[openstack-dev] [kolla] Decision of how to manage stable/liberty from Kolla Midcycle

Steven Dake (stdake) stdake at cisco.com
Tue Feb 16 18:15:35 UTC 2016


Hey folks,

We held a midcycle Feb 9th and 10th.  The full notes of the midcycle are here:
https://etherpad.openstack.org/p/kolla-mitaka-midcycle

We had 3 separate ~40 minute sessions on making stable stable.  The reason for so many sessions on this topic were that it took a long time to come to an agreement about the problem and solution.

There are two major problems with stable:
Stable is hard-pinned to 1.8.2 of docker.  Ansible 1.9.4 is the last version of Ansible in the 1 z series coming from Ansible.  Ansible 1.9.4 docker module is totally busted with Docker 1.8.3 and later.

Stable uses data containers.  Data containers used with Ansible can result, in some very limited instances, such as an upgrade of the data container image, data loss.  We didn't really recognize this until recently.  We can't really fix Ansible to behave correctly with the data containers.

The solution:
Use the kolla-docker.py module to replace ansible's built in docker module.  This is not a fork of that module from Ansible's upstream so it has no GPLv3 licensing concerns.  Instead its freshly written code in master.  This allows the Kolla upstream to implement support for any version of docker we prefer.

We will be making 1.9 and possibly 1.10 depending on the outcome of a thin containers vote the minimum version of docker required to run stable/liberty.

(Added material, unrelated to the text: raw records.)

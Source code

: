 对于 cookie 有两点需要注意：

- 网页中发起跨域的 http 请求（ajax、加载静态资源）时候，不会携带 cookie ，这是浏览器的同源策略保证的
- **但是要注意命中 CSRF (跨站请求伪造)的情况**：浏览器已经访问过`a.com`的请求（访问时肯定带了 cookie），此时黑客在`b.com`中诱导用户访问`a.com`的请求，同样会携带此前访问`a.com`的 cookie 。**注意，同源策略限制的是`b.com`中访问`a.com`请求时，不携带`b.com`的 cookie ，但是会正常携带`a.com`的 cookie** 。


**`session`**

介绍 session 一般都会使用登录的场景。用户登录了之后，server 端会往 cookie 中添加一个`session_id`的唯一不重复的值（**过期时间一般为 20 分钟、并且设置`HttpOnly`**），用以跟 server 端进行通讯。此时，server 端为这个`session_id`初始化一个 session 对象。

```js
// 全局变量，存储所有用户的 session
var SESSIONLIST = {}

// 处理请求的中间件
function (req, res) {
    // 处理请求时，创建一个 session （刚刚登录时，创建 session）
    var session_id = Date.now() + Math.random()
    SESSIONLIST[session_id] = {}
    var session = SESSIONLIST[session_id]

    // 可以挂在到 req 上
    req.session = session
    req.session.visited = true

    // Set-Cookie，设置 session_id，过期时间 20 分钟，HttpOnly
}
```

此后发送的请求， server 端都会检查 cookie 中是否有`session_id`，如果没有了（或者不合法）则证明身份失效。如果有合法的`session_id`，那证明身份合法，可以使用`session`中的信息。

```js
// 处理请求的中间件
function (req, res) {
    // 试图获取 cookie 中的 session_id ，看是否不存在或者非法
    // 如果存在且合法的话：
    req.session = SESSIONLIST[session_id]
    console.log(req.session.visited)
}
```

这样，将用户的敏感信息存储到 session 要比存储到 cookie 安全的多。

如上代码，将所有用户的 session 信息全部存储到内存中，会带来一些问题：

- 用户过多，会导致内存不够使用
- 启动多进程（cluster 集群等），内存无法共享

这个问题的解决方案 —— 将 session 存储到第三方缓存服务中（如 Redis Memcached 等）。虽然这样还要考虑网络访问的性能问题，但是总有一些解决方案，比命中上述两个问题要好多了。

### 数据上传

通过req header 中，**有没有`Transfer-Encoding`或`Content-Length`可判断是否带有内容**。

We will be replacing the data containers with named volumes.  Named volumes offer a similar functionality (persistent data containment) in a different implementation way.  They were introduced in Docker 1.9, because data containers have many shortcomings.

This will require some rework on the playbooks.  Rather then backport the 900+ patches that have entered master since liberty, we are going to surgically correct the problems with named volumes.  We suspect this work will take 4-6 weeks to complete and will be less then 15 patches on top of stable/liberty.  The numbers here are just estimates, it could be more or less, but on that order of magnitude.

The above solution is what we decided we would go with, after nearly 3 hours of debate ;)  If I got any of that wrong, please feel free to chime in for folks that were there.  Note there was a majority of core reviewers present, and nobody raised objection to this plan of activity, so I'd consider it voted and approved :)  There was not a majority approval for another proposal to backport thin containers for neutron which I will handle in a separate email.

Going forward, my personal preference is that we make stable branches a low-rate-of-change branch, rather then how it  is misnamed to to imply a high rate of backports to fix problems.  We will have further design sessions about stable branch maintenance at the Austin ODS.